_EXERCISE_: The required result is every line of the records that includes "master".

# # # # # # #

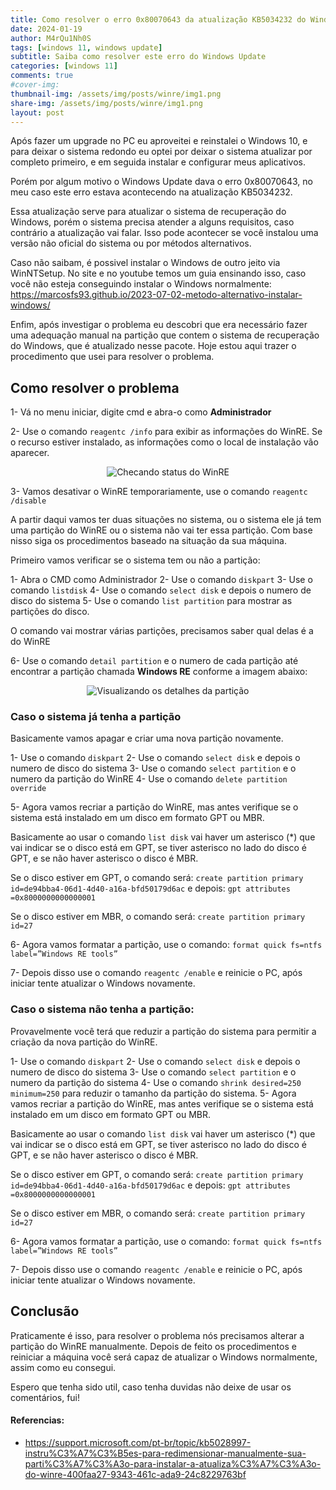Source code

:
 ```yaml
---
title: Como resolver o erro 0x80070643 da atualização KB5034232 do Windows 10
date: 2024-01-19
author: M4rQu1Nh0S
tags: [windows 11, windows update]
subtitle: Saiba como resolver este erro do Windows Update
categories: [windows 11]
comments: true
#cover-img: 
thumbnail-img: /assets/img/posts/winre/img1.png
share-img: /assets/img/posts/winre/img1.png
layout: post
---
```

Após fazer um upgrade no PC eu aproveitei e reinstalei o Windows 10, e para deixar o sistema redondo eu optei por deixar o sistema atualizar por completo primeiro, e em seguida instalar e configurar meus aplicativos.

Porém por algum motivo o Windows Update dava o erro 0x80070643, no meu caso este erro estava acontecendo na atualização KB5034232.

Essa atualização serve para atualizar o sistema de recuperação do Windows, porém o sistema precisa atender a alguns requisitos, caso contrário a atualização vai falar. Isso pode acontecer se você instalou uma versão não oficial do sistema ou por métodos alternativos.

Caso não saibam, é possivel instalar o Windows de outro jeito via WinNTSetup. No site e no youtube temos um guia ensinando isso, caso você não esteja conseguindo instalar o Windows normalmente: https://marcosfs93.github.io/2023-07-02-metodo-alternativo-instalar-windows/

Enfim, após investigar o problema eu descobri que era necessário fazer uma adequação manual na partição que contem o sistema de recuperação do Windows, que é atualizado nesse pacote. Hoje estou aqui trazer o procedimento que usei para resolver o problema.

## Como resolver o problema
1- Vá no menu iniciar, digite cmd e abra-o como **Administrador**

2- Use o comando `reagentc /info` para exibir as informações do WinRE.
Se o recurso estiver instalado, as informações como o local de instalação vão aparecer.

<p align='center'><img alt='Checando status do WinRE' src="https://marcosfs93.github.io/assets/img/posts/winre/img1.png"/></p>

3- Vamos desativar o WinRE temporariamente, use o comando `reagentc /disable`

A partir daqui vamos ter duas situações no sistema, ou o sistema ele já tem uma partição do WinRE ou o sistema não vai ter essa partição. Com base nisso siga os procedimentos baseado na situação da sua máquina.

Primeiro vamos verificar se o sistema tem ou não a partição:

1- Abra o CMD como Administrador
2- Use o comando `diskpart`
3- Use o comando `listdisk`
4- Use o comando `select disk` e depois o numero de disco do sistema
5- Use o comando `list partition` para mostrar as partições do disco.

O comando vai mostrar várias partições, precisamos saber qual delas é a do WinRE

6- Use o comando `detail partition` e o numero de cada partição até encontrar a partição chamada **Windows RE** conforme a imagem abaixo:

<p align='center'><img alt='Visualizando os detalhes da partição' src="https://marcosfs93.github.io/assets/img/posts/winre/img2.png"/></p>

### Caso o sistema já tenha a partição
Basicamente vamos apagar e criar uma nova partição novamente.

1- Use o comando `diskpart`
2- Use o comando `select disk` e depois o numero de disco do sistema
3- Use o comando `select partition` e o numero da partição do WinRE
4- Use o comando `delete partition override`

5- Agora vamos recriar a partição do WinRE, mas antes verifique se o sistema está instalado em um disco em formato GPT ou MBR.

Basicamente ao usar o comando `list disk` vai haver um asterisco (*) que vai indicar se o disco está em GPT, se tiver asterisco no lado do disco é GPT, e se não haver asterisco o disco é MBR.

Se o disco estiver em GPT, o comando será:
`create partition primary id=de94bba4-06d1-4d40-a16a-bfd50179d6ac`
e depois:
`gpt attributes =0x8000000000000001`

Se o disco estiver em MBR, o comando será:
`create partition primary id=27`

6- Agora vamos formatar a partição, use o comando:
`format quick fs=ntfs label=”Windows RE tools”`

7- Depois disso use o comando `reagentc /enable` e reinicie o PC, após iniciar tente atualizar o Windows novamente.

### Caso o sistema não tenha a partição:
Provavelmente você terá que reduzir a partição do sistema para permitir a criação da nova partição do WinRE.

1- Use o comando `diskpart`
2- Use o comando `select disk` e depois o numero de disco do sistema
3- Use o comando `select partition` e o numero da partição do sistema
4- Use o comando `shrink desired=250 minimum=250` para reduzir o tamanho da partição do sistema.
5- Agora vamos recriar a partição do WinRE, mas antes verifique se o sistema está instalado em um disco em formato GPT ou MBR.

Basicamente ao usar o comando `list disk` vai haver um asterisco (*) que vai indicar se o disco está em GPT, se tiver asterisco no lado do disco é GPT, e se não haver asterisco o disco é MBR.

Se o disco estiver em GPT, o comando será:
`create partition primary id=de94bba4-06d1-4d40-a16a-bfd50179d6ac`
e depois:
`gpt attributes =0x8000000000000001`

Se o disco estiver em MBR, o comando será:
`create partition primary id=27`

6- Agora vamos formatar a partição, use o comando:
`format quick fs=ntfs label=”Windows RE tools”`

7- Depois disso use o comando `reagentc /enable` e reinicie o PC, após iniciar tente atualizar o Windows novamente.

## Conclusão
Praticamente é isso, para resolver o problema nós precisamos alterar a partição do WinRE manualmente. Depois de feito os procedimentos e reiniciar a máquina você será capaz de atualizar o Windows normalmente, assim como eu consegui.

Espero que tenha sido util, caso tenha duvidas não deixe de usar os comentários, fui!

#### Referencias:
- https://support.microsoft.com/pt-br/topic/kb5028997-instru%C3%A7%C3%B5es-para-redimensionar-manualmente-sua-parti%C3%A7%C3%A3o-para-instalar-a-atualiza%C3%A7%C3%A3o-do-winre-400faa27-9343-461c-ada9-24c8229763bf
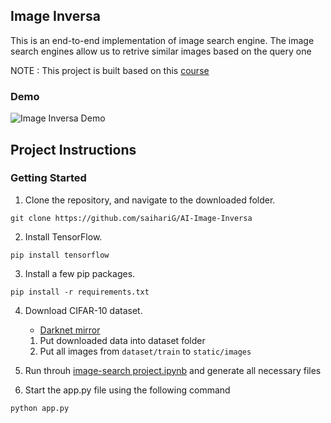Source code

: ## Image Inversa

This is an end-to-end implementation of image search engine. The image search engines allow us to retrive similar images based on the query one

NOTE : This project is built based on this [course](https://www.udemy.com/course/practical-deep-learning-image-search-engine)

### Demo

![Image Inversa Demo](https://user-images.githubusercontent.com/52252342/125833288-f2c9b93c-a815-4dda-9a16-8838ddb1c9a8.gif)

## Project Instructions

### Getting Started

1. Clone the repository, and navigate to the downloaded folder.
```
git clone https://github.com/saihariG/AI-Image-Inversa
```

2. Install TensorFlow.
	
	
```
pip install tensorflow
```

3. Install a few pip packages.
```
pip install -r requirements.txt
```

4. Download CIFAR-10 dataset.

	  - [Darknet mirror](https://pjreddie.com/projects/cifar-10-dataset-mirror/)
    
    1. Put downloaded data into dataset folder
    2. Put all images from `dataset/train` to `static/images`
    
  
5. Run throuh [image-search project.ipynb](https://github.com/saihariG/AI-Image-Inversa/blob/master/image-search-engine.ipynb) and generate all necessary files

6. Start the app.py file using the following command

```
python app.py
```
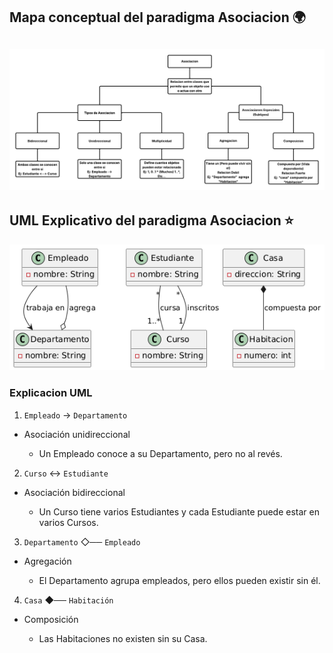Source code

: ## Mapa conceptual del paradigma Asociacion 🌍
![alt text](Asociacion.png)
---
## UML Explicativo del paradigma Asociacion ⭐
![alt text](image.png)
### Explicacion UML
1. ```Empleado``` → ```Departamento```
- Asociación unidireccional

  - Un Empleado conoce a su Departamento, pero no al revés.


2. ```Curso``` ↔ ```Estudiante```
- Asociación bidireccional

  - Un Curso tiene varios Estudiantes y cada Estudiante puede estar en varios Cursos.

3. ```Departamento``` ◇── ```Empleado```
- Agregación

  - El Departamento agrupa empleados, pero ellos pueden existir sin él.

4. ```Casa``` ◆── ```Habitación```
- Composición

  - Las Habitaciones no existen sin su Casa.
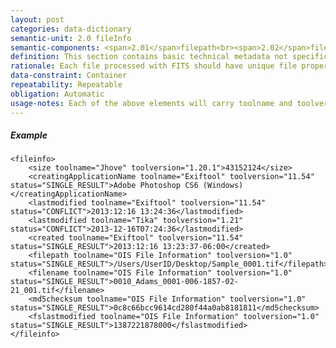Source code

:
 ```yaml
---
layout: post
categories: data-dictionary
semantic-unit: 2.0 fileInfo
semantic-components: <span>2.01</span>filepath<br><span>2.02</span>filename<br><span>2.03</span>size<br><span>2.04</span>md5checksum<br><span>2.05</span>lastmodified<br><span>2.06</span>fslastmodified<br><span>2.07</span>created<br><span>2.08</span>creatingApplicationName<br><span>2.09</span>creatingApplicationversion<br><span>2.10</span>inhibitorType<br><span>2.11</span>rightsBasis<br><span>2.12</span>copyrightBasis<br><span>2.13</span>copyrightNote<br><span>2.14</span>creatingos
definition: This section contains basic technical metadata not specific to any format
rationale: Each file processed with FITS should have unique file properties to support use and rendering. 
data-constraint: Container
repeatability: Repeatable
obligation: Automatic
usage-notes: Each of the above elements will carry toolname and toolversion attributes to record the name of the tool that is the source of the information. In most cases there will also be a status attribute value equal to SINGLE_RESULT which means that there wasn't any conflicting information output by a tool. In some cases, for example if tools reported different file creation dates there will be a status value of CONFLICT.
---
```


<!-- <span>2.01</span>filepath<br><span>2.02</span>filename<br><span>2.03</span>size<br><span>2.04</span>md5checksum<br><span>2.05</span>lastmodified<br><span>2.06</span>fslastmodified<br><span>2.07</span>created<br><span>2.08</span>creatingApplicationName<br><span>2.09</span>creatingApplicationversion<br><span>2.10</span>inhibitorType<br><span>2.11</span>rightsBasis<br><span>2.12</span>copyrightBasis<br><span>2.13</span>copyrightNote<br><span>2.14</span>creatingos</span> -->

##### Example

```
<fileinfo>
    <size toolname="Jhove" toolversion="1.20.1">43152124</size>
    <creatingApplicationName toolname="Exiftool" toolversion="11.54" status="SINGLE_RESULT">Adobe Photoshop CS6 (Windows)</creatingApplicationName>
    <lastmodified toolname="Exiftool" toolversion="11.54" status="CONFLICT">2013:12:16 13:24:36</lastmodified>
    <lastmodified toolname="Tika" toolversion="1.21" status="CONFLICT">2013-12-16T07:24:36</lastmodified>
    <created toolname="Exiftool" toolversion="11.54" status="SINGLE_RESULT">2013:12:16 13:23:37-06:00</created>
    <filepath toolname="OIS File Information" toolversion="1.0" status="SINGLE_RESULT">/Users/UserID/Desktop/Sample_0001.tif</filepath>
    <filename toolname="OIS File Information" toolversion="1.0" status="SINGLE_RESULT">0010_Adams_0001-006-1857-02-21_001.tif</filename>
    <md5checksum toolname="OIS File Information" toolversion="1.0" status="SINGLE_RESULT">0c8c66bcc9614cd280f44a0ab8181811</md5checksum>
    <fslastmodified toolname="OIS File Information" toolversion="1.0" status="SINGLE_RESULT">1387221878000</fslastmodified>
</fileinfo>
```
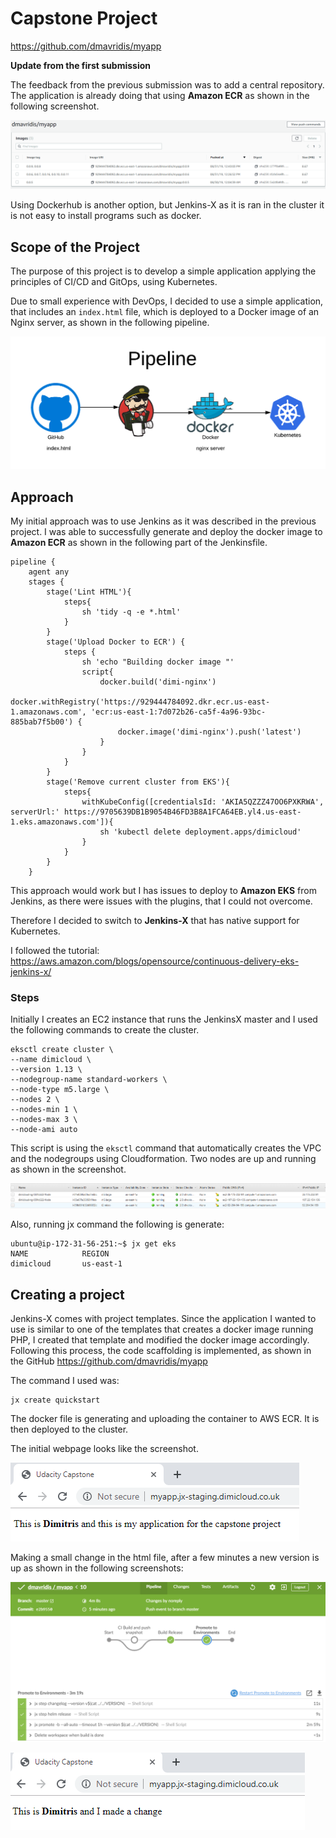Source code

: # Capstone Project 

https://github.com/dmavridis/myapp

**Update from the first submission**

The feedback from the previous submission was to add a central repository. The application is already doing that using **Amazon ECR** as shown in the following screenshot. 

![ecr](images/ecr.png)

Using Dockerhub is another option, but Jenkins-X as it is ran in the cluster it is not easy to install programs such as docker. 

## Scope of the Project

The purpose of this project is to develop a simple application applying the principles of CI/CD and GitOps, using Kubernetes. 

Due to small experience with DevOps, I decided to use a simple application, that includes an `index.html` file, which is deployed to a Docker image of an Nginx server, as shown in the following pipeline. 

![pipeline](images/pipeline.png)

## Approach

My initial approach was to use Jenkins as it was described in the previous project. I was able to successfully generate and deploy the docker image to **Amazon ECR** as shown in the following part of the Jenkinsfile.

```
pipeline {
    agent any
    stages {
        stage('Lint HTML'){
            steps{
                sh 'tidy -q -e *.html'
            }
        }
        stage('Upload Docker to ECR') {
            steps {
                sh 'echo "Building docker image "'
                script{
                    docker.build('dimi-nginx')
                    docker.withRegistry('https://929444784092.dkr.ecr.us-east-1.amazonaws.com', 'ecr:us-east-1:7d072b26-ca5f-4a96-93bc-885bab7f5b00') {
                        docker.image('dimi-nginx').push('latest')
                    }
                }
            }
        }
        stage('Remove current cluster from EKS'){
            steps{
                withKubeConfig([credentialsId: 'AKIA5QZZZ47OO6PXKRWA', serverUrl:' https://9705639DB1B9054B46FD3B8A1FCA64EB.yl4.us-east-1.eks.amazonaws.com']){
                    sh 'kubectl delete deployment.apps/dimicloud'
                }
            }
        }  
    }
```

This approach would work but I has issues to deploy to **Amazon EKS** from Jenkins, as there were issues with the plugins, that I could not overcome. 

Therefore I decided to switch to **Jenkins-X** that has native support for Kubernetes. 

I followed the tutorial: <https://aws.amazon.com/blogs/opensource/continuous-delivery-eks-jenkins-x/>

### Steps

Initially I creates an EC2 instance that runs the JenkinsX master and I used the following commands to create the cluster.

```
eksctl create cluster \
--name dimicloud \
--version 1.13 \
--nodegroup-name standard-workers \
--node-type m5.large \
--nodes 2 \
--nodes-min 1 \
--nodes-max 3 \
--node-ami auto
```

This script is using the `eksctl` command that automatically creates the VPC and the nodegroups using Cloudformation. Two nodes are up and running as shown in the screenshot.

![nodes](images/nodes.png)

Also, running jx command the following is generate:

```
ubuntu@ip-172-31-56-251:~$ jx get eks
NAME            REGION
dimicloud       us-east-1
```



## Creating a project

Jenkins-X comes with project templates. Since the application I wanted to use is similar to one of the templates that creates a docker image running PHP, I created that template and modified the docker image accordingly. Following this process, the code scaffolding is implemented, as shown in the GitHub <https://github.com/dmavridis/myapp>

The command I used was:

```
jx create quickstart
```

The docker file is generating and uploading the container to AWS ECR. It is then deployed to the cluster.

The initial webpage looks like the screenshot. 

![version1](images/version1.png)



Making a small change in the html file, after a few minutes a new version is up as shown in the following screenshots:



![1566341023889](images/steps.png)

![version2](images/version2.png)

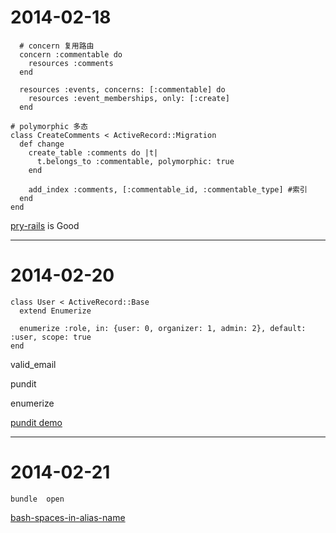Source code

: # 2014-02-18

```
  # concern 复用路由
  concern :commentable do
    resources :comments
  end

  resources :events, concerns: [:commentable] do
    resources :event_memberships, only: [:create]
  end
```


```
# polymorphic 多态
class CreateComments < ActiveRecord::Migration
  def change
    create_table :comments do |t|
      t.belongs_to :commentable, polymorphic: true
    end

    add_index :comments, [:commentable_id, :commentable_type] #索引
  end
end
```

[pry-rails](https://github.com/rweng/pry-rails) is Good

***

# 2014-02-20

```
class User < ActiveRecord::Base
  extend Enumerize

  enumerize :role, in: {user: 0, organizer: 1, admin: 2}, default: :user, scope: true
end

```

valid_email

pundit

enumerize

[pundit demo](http://www.elabs.se/blog/52-simple-authorization-in-ruby-on-rails-apps)
***

# 2014-02-21

```bundle  open```

[bash-spaces-in-alias-name](http://superuser.com/questions/105375/bash-spaces-in-alias-name)
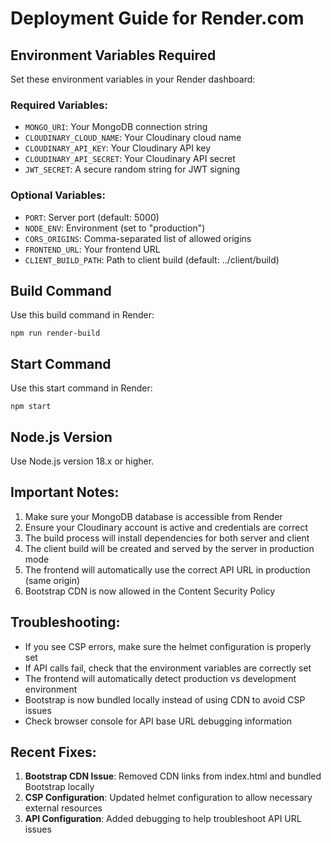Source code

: # Deployment Guide for Render.com

## Environment Variables Required

Set these environment variables in your Render dashboard:

### Required Variables:
- `MONGO_URI`: Your MongoDB connection string
- `CLOUDINARY_CLOUD_NAME`: Your Cloudinary cloud name
- `CLOUDINARY_API_KEY`: Your Cloudinary API key
- `CLOUDINARY_API_SECRET`: Your Cloudinary API secret
- `JWT_SECRET`: A secure random string for JWT signing

### Optional Variables:
- `PORT`: Server port (default: 5000)
- `NODE_ENV`: Environment (set to "production")
- `CORS_ORIGINS`: Comma-separated list of allowed origins
- `FRONTEND_URL`: Your frontend URL
- `CLIENT_BUILD_PATH`: Path to client build (default: ../client/build)

## Build Command
Use this build command in Render:
```
npm run render-build
```

## Start Command
Use this start command in Render:
```
npm start
```

## Node.js Version
Use Node.js version 18.x or higher.

## Important Notes:
1. Make sure your MongoDB database is accessible from Render
2. Ensure your Cloudinary account is active and credentials are correct
3. The build process will install dependencies for both server and client
4. The client build will be created and served by the server in production mode
5. The frontend will automatically use the correct API URL in production (same origin)
6. Bootstrap CDN is now allowed in the Content Security Policy

## Troubleshooting:
- If you see CSP errors, make sure the helmet configuration is properly set
- If API calls fail, check that the environment variables are correctly set
- The frontend will automatically detect production vs development environment
- Bootstrap is now bundled locally instead of using CDN to avoid CSP issues
- Check browser console for API base URL debugging information

## Recent Fixes:
1. **Bootstrap CDN Issue**: Removed CDN links from index.html and bundled Bootstrap locally
2. **CSP Configuration**: Updated helmet configuration to allow necessary external resources
3. **API Configuration**: Added debugging to help troubleshoot API URL issues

# # # # # # #

_EXERCISE ANSWER_:
5. Run throuh [image-search project.ipynb](https://github.com/saihariG/AI-Image-Inversa/blob/master/image-search-engine.ipynb) and generate all necessary files
Initially I creates an EC2 instance that runs the JenkinsX master and I used the following commands to create the cluster.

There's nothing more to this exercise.